**WHAT THE TASK REQUIRES:** From the first line of the records down to the one that holds "Each player writes", transcribe each line exactly and add nothing.

Stored data entries
== Segment start ==

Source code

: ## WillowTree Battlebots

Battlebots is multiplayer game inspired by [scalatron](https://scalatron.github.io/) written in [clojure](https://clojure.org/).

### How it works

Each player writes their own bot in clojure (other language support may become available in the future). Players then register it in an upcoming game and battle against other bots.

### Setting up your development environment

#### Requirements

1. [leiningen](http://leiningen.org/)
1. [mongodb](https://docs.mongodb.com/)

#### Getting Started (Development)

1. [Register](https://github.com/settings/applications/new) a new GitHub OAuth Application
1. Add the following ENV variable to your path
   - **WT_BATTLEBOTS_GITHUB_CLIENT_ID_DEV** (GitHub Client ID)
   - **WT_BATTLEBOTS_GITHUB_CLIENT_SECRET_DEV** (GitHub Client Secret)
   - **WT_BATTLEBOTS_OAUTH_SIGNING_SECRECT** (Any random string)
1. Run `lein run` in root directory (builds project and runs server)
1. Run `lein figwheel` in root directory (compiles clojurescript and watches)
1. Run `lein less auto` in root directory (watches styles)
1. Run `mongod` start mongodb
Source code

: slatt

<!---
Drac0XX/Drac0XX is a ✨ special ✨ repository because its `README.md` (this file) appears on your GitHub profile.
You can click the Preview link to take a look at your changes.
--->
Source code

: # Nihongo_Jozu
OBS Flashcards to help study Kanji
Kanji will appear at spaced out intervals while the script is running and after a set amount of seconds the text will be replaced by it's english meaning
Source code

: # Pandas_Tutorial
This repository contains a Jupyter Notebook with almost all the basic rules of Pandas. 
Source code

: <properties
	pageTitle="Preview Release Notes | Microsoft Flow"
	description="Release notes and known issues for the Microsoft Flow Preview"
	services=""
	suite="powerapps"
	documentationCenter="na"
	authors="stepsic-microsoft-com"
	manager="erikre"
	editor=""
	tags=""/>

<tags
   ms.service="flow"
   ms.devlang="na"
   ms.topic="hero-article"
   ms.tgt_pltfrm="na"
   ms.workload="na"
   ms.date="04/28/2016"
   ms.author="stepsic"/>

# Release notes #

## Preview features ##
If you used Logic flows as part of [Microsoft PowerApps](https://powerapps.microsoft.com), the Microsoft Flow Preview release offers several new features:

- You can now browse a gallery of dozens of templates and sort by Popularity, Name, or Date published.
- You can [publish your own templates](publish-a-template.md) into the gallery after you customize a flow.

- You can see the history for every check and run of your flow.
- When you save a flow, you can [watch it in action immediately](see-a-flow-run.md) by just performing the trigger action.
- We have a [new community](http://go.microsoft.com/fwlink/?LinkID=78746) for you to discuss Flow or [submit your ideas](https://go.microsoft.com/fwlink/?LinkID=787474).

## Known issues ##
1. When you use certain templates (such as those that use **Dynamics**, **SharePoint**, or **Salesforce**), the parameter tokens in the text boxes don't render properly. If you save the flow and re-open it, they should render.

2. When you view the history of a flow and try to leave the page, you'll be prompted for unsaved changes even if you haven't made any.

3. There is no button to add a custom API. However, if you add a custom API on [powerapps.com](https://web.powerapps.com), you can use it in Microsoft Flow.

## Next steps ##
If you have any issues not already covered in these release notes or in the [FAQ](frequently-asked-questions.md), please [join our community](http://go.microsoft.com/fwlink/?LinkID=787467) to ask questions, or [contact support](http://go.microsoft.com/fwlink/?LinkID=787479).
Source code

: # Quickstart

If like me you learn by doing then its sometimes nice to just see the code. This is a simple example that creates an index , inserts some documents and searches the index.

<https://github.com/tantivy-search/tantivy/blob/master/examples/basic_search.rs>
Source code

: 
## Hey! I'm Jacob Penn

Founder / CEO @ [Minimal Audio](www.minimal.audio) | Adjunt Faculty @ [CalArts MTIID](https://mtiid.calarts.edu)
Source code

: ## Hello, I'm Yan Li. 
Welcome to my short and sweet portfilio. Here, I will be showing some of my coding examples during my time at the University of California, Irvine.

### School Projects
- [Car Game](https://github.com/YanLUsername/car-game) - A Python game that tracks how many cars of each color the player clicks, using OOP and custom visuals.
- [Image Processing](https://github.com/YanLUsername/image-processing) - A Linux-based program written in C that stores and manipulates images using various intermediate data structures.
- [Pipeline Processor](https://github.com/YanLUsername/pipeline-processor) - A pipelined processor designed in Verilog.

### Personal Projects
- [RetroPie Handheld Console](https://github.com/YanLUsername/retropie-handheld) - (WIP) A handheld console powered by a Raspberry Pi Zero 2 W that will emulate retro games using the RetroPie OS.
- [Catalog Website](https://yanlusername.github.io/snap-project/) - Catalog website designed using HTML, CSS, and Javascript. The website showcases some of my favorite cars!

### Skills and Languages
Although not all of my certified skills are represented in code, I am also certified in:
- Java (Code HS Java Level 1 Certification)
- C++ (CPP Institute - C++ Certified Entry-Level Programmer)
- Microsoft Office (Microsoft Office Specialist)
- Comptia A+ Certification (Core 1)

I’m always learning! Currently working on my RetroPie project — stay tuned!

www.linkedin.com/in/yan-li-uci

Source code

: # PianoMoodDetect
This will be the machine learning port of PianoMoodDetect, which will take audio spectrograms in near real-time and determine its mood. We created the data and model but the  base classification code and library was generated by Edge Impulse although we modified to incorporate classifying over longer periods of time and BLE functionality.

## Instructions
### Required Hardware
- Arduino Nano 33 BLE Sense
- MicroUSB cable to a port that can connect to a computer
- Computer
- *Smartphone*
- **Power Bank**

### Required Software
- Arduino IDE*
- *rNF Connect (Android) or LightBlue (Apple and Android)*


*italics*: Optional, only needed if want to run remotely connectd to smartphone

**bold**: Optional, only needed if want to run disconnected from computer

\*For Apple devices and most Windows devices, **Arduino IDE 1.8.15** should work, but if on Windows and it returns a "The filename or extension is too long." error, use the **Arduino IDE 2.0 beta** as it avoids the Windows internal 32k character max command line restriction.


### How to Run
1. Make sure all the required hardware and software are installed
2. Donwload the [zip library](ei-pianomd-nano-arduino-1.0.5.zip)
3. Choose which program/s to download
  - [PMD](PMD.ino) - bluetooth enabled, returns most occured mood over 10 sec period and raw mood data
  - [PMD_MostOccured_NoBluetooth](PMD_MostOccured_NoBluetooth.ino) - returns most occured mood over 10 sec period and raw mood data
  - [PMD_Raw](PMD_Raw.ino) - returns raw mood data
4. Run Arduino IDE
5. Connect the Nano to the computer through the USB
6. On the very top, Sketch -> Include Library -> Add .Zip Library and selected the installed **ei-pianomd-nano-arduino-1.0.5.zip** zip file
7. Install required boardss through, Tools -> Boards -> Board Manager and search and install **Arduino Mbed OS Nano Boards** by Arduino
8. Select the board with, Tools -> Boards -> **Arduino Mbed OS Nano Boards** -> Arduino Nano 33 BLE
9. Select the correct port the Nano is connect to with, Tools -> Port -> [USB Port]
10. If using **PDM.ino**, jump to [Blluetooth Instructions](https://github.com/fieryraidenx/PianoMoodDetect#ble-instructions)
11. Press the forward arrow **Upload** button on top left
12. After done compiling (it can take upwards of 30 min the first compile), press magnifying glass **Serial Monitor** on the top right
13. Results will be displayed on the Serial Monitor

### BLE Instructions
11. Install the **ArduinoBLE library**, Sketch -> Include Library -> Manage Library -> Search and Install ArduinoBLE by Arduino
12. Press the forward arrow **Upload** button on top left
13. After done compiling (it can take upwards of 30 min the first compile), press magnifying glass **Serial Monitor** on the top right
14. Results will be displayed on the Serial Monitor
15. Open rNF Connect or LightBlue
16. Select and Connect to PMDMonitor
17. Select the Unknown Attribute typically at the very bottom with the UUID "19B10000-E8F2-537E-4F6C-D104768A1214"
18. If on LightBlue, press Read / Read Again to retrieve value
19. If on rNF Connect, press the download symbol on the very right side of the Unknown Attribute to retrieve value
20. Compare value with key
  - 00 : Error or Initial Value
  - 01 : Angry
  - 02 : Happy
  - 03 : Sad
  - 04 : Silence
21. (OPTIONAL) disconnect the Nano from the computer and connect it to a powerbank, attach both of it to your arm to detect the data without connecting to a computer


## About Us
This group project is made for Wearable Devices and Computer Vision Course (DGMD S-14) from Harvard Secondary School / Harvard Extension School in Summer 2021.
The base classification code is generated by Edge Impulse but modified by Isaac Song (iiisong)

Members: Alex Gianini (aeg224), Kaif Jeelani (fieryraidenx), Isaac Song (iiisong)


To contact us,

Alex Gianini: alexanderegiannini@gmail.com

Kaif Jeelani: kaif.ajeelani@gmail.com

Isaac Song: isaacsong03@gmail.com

== Segment end ==

**EXERCISE RESPONSE:**
Source code

: ## WillowTree Battlebots

Battlebots is multiplayer game inspired by [scalatron](https://scalatron.github.io/) written in [clojure](https://clojure.org/).

### How it works

Each player writes their own bot in clojure (other language support may become available in the future). Players then register it in an upcoming game and battle against other bots.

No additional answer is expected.